*** DATASET ENTRIES ***

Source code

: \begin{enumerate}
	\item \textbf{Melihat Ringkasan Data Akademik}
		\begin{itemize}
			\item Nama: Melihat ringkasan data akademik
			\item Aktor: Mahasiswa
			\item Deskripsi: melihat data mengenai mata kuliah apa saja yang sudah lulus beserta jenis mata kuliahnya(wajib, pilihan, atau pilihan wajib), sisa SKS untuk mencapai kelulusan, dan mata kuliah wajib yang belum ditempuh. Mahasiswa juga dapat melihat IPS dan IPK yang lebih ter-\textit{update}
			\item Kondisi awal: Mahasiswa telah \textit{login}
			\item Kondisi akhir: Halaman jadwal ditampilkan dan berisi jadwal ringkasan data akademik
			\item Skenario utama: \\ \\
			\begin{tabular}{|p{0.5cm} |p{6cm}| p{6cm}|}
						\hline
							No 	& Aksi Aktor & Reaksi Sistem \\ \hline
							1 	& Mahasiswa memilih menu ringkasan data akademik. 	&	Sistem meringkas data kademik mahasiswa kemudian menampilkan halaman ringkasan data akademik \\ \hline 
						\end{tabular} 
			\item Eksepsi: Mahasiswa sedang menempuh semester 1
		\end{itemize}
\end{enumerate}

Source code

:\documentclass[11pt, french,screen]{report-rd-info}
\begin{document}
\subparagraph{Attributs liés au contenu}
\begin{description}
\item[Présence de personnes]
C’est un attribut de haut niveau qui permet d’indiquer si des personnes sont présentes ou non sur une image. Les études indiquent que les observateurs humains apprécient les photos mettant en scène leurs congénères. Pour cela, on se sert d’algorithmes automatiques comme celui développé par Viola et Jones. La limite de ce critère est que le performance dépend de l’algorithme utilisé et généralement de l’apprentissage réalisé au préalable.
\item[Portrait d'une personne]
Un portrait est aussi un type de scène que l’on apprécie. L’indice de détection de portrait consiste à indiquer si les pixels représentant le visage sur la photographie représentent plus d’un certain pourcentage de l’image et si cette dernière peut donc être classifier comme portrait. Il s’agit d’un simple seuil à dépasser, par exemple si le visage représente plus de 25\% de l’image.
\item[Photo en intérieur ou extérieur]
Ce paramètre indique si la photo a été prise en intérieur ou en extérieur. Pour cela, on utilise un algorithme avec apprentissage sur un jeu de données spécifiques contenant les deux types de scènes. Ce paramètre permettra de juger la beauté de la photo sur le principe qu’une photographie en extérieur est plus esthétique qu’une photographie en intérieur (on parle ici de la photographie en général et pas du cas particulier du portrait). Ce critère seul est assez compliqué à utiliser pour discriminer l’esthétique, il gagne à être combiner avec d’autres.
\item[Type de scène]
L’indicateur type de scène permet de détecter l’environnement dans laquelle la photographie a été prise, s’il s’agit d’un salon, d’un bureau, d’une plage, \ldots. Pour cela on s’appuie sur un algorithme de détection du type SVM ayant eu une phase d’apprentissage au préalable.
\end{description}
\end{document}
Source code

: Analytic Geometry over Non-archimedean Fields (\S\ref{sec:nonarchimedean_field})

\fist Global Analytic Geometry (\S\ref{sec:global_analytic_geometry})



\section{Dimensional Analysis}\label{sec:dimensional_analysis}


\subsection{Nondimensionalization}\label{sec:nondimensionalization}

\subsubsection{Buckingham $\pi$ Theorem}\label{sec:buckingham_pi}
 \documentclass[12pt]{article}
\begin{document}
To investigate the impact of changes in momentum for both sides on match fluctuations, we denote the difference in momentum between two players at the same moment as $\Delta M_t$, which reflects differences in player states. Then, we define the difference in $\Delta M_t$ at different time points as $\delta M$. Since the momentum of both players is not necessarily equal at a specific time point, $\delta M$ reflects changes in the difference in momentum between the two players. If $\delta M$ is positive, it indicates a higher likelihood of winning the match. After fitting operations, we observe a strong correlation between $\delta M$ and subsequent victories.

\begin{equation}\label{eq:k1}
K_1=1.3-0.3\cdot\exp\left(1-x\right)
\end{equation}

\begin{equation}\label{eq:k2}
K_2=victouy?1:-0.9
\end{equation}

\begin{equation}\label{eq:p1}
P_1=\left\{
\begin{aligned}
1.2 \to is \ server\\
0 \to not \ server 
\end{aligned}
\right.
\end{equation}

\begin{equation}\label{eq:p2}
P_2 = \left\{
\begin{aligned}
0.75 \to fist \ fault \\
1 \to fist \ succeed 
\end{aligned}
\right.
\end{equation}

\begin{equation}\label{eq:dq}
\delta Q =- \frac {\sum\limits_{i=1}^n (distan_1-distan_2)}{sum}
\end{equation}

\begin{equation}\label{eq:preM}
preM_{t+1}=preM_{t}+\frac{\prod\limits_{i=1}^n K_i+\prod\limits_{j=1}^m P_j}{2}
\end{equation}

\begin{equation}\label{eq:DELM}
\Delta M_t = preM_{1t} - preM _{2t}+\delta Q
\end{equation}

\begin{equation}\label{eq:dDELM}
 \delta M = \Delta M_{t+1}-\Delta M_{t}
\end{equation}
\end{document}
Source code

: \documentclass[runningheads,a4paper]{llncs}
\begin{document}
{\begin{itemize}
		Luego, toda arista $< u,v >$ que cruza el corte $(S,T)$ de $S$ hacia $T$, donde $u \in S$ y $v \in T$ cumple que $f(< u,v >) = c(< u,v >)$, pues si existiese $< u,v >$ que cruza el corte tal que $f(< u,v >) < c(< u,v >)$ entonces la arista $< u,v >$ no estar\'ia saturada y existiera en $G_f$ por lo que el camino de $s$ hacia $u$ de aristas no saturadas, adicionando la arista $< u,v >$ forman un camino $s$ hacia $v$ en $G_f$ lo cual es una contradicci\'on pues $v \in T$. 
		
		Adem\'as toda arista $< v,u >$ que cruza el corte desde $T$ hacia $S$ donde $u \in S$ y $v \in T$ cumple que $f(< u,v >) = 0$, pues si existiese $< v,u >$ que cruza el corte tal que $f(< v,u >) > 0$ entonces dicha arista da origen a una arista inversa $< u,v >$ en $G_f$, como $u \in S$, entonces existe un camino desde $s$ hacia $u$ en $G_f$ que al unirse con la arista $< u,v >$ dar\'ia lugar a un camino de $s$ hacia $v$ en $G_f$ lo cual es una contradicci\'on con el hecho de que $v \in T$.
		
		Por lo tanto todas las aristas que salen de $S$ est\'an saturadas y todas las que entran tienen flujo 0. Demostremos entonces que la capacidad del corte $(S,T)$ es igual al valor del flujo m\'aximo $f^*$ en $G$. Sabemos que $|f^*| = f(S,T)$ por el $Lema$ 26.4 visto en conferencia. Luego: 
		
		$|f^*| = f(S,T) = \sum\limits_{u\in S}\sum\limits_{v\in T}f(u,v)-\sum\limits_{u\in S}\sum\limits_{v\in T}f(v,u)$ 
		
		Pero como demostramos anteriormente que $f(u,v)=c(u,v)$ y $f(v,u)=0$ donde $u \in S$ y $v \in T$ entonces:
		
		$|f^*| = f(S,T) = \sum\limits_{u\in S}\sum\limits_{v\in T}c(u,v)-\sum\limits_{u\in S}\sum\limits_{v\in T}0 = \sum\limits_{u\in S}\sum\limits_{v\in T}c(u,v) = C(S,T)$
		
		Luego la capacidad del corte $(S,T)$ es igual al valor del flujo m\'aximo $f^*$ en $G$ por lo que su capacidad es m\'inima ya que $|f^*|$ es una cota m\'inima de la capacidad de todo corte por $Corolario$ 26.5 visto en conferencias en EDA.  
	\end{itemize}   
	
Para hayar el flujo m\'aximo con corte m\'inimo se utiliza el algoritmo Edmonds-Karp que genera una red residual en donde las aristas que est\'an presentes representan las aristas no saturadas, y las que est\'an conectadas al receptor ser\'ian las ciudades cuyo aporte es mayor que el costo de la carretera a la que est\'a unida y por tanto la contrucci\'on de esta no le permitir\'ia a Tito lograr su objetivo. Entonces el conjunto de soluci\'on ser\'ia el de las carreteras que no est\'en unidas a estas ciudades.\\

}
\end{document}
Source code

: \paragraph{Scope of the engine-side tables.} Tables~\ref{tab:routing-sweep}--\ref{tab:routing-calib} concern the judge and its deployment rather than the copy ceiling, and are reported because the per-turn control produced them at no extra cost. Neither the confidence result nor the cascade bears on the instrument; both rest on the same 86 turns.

***

▶ YOUR GOAL:
Please copy the lines above from the line with "K_1=1.3-0.3\cdot\exp\left(1-x\right)" up to and including the line with "Por lo tanto", exactly as written and with nothing else.

▶ SOLUTION FOR THIS TASK:
K_1=1.3-0.3\cdot\exp\left(1-x\right)
\end{equation}

\begin{equation}\label{eq:k2}
K_2=victouy?1:-0.9
\end{equation}

\begin{equation}\label{eq:p1}
P_1=\left\{
\begin{aligned}
1.2 \to is \ server\\
0 \to not \ server 
\end{aligned}
\right.
\end{equation}

\begin{equation}\label{eq:p2}
P_2 = \left\{
\begin{aligned}
0.75 \to fist \ fault \\
1 \to fist \ succeed 
\end{aligned}
\right.
\end{equation}

\begin{equation}\label{eq:dq}
\delta Q =- \frac {\sum\limits_{i=1}^n (distan_1-distan_2)}{sum}
\end{equation}

\begin{equation}\label{eq:preM}
preM_{t+1}=preM_{t}+\frac{\prod\limits_{i=1}^n K_i+\prod\limits_{j=1}^m P_j}{2}
\end{equation}

\begin{equation}\label{eq:DELM}
\Delta M_t = preM_{1t} - preM _{2t}+\delta Q
\end{equation}

\begin{equation}\label{eq:dDELM}
 \delta M = \Delta M_{t+1}-\Delta M_{t}
\end{equation}
\end{document}
Source code

: \documentclass[runningheads,a4paper]{llncs}
\begin{document}
{\begin{itemize}
		Luego, toda arista $< u,v >$ que cruza el corte $(S,T)$ de $S$ hacia $T$, donde $u \in S$ y $v \in T$ cumple que $f(< u,v >) = c(< u,v >)$, pues si existiese $< u,v >$ que cruza el corte tal que $f(< u,v >) < c(< u,v >)$ entonces la arista $< u,v >$ no estar\'ia saturada y existiera en $G_f$ por lo que el camino de $s$ hacia $u$ de aristas no saturadas, adicionando la arista $< u,v >$ forman un camino $s$ hacia $v$ en $G_f$ lo cual es una contradicci\'on pues $v \in T$. 
		
		Adem\'as toda arista $< v,u >$ que cruza el corte desde $T$ hacia $S$ donde $u \in S$ y $v \in T$ cumple que $f(< u,v >) = 0$, pues si existiese $< v,u >$ que cruza el corte tal que $f(< v,u >) > 0$ entonces dicha arista da origen a una arista inversa $< u,v >$ en $G_f$, como $u \in S$, entonces existe un camino desde $s$ hacia $u$ en $G_f$ que al unirse con la arista $< u,v >$ dar\'ia lugar a un camino de $s$ hacia $v$ en $G_f$ lo cual es una contradicci\'on con el hecho de que $v \in T$.
		
		Por lo tanto todas las aristas que salen de $S$ est\'an saturadas y todas las que entran tienen flujo 0. Demostremos entonces que la capacidad del corte $(S,T)$ es igual al valor del flujo m\'aximo $f^*$ en $G$. Sabemos que $|f^*| = f(S,T)$ por el $Lema$ 26.4 visto en conferencia. Luego: 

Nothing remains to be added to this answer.